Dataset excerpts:
-------

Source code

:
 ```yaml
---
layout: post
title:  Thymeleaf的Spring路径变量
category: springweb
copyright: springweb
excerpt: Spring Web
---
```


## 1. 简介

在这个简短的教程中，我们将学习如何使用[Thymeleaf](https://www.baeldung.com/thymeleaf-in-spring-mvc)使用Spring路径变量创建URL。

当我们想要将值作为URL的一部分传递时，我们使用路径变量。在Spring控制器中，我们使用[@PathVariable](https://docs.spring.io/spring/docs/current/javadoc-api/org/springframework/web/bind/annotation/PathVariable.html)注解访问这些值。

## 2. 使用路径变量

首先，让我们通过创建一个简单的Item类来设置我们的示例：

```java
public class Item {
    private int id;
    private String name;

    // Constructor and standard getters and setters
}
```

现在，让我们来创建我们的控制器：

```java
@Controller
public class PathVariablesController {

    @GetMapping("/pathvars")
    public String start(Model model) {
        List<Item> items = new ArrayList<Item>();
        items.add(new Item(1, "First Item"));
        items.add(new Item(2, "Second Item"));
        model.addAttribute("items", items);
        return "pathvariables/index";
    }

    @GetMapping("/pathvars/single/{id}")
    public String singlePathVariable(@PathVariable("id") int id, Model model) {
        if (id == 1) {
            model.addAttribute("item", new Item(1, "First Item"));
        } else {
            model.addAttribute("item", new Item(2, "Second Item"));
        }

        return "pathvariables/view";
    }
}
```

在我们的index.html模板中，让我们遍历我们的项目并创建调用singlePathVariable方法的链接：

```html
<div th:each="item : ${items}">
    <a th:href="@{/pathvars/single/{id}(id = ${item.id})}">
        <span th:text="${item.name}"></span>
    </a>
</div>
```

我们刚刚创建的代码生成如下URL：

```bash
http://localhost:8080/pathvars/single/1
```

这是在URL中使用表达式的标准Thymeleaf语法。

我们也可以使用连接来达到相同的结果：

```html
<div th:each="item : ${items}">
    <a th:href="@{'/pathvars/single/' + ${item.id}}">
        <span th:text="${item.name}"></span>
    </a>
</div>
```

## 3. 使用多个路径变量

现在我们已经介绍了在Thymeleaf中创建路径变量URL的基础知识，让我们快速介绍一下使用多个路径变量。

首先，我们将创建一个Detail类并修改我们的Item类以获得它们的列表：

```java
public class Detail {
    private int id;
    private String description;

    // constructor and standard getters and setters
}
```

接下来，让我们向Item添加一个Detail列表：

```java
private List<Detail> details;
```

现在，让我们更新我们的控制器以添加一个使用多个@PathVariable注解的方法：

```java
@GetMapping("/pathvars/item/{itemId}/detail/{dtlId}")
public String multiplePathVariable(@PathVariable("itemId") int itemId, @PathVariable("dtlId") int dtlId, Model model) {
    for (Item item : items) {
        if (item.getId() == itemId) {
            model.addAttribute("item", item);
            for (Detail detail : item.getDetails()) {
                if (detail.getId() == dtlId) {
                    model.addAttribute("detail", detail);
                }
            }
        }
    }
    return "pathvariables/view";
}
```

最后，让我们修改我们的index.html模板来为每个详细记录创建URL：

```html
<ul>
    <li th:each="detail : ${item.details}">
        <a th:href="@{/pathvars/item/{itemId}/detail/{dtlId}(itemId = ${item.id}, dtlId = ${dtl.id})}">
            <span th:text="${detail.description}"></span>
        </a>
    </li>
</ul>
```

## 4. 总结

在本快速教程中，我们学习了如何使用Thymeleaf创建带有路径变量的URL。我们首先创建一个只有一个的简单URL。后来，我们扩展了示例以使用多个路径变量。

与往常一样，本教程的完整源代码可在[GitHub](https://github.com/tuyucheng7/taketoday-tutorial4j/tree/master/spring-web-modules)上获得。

-------

[Try it]
Transcribe exactly, please, the lines from the one with "首先，我们将创建一个Detail类并修改我们的Item类以获得它们的列表：" to the last line of the entries above, ends included.

[Expected answer]
首先，我们将创建一个Detail类并修改我们的Item类以获得它们的列表：

```java
public class Detail {
    private int id;
    private String description;

    // constructor and standard getters and setters
}
```

接下来，让我们向Item添加一个Detail列表：

```java
private List<Detail> details;
```

现在，让我们更新我们的控制器以添加一个使用多个@PathVariable注解的方法：

```java
@GetMapping("/pathvars/item/{itemId}/detail/{dtlId}")
public String multiplePathVariable(@PathVariable("itemId") int itemId, @PathVariable("dtlId") int dtlId, Model model) {
    for (Item item : items) {
        if (item.getId() == itemId) {
            model.addAttribute("item", item);
            for (Detail detail : item.getDetails()) {
                if (detail.getId() == dtlId) {
                    model.addAttribute("detail", detail);
                }
            }
        }
    }
    return "pathvariables/view";
}
```

最后，让我们修改我们的index.html模板来为每个详细记录创建URL：

```html
<ul>
    <li th:each="detail : ${item.details}">
        <a th:href="@{/pathvars/item/{itemId}/detail/{dtlId}(itemId = ${item.id}, dtlId = ${dtl.id})}">
            <span th:text="${detail.description}"></span>
        </a>
    </li>
</ul>
```

## 4. 总结

在本快速教程中，我们学习了如何使用Thymeleaf创建带有路径变量的URL。我们首先创建一个只有一个的简单URL。后来，我们扩展了示例以使用多个路径变量。

与往常一样，本教程的完整源代码可在[GitHub](https://github.com/tuyucheng7/taketoday-tutorial4j/tree/master/spring-web-modules)上获得。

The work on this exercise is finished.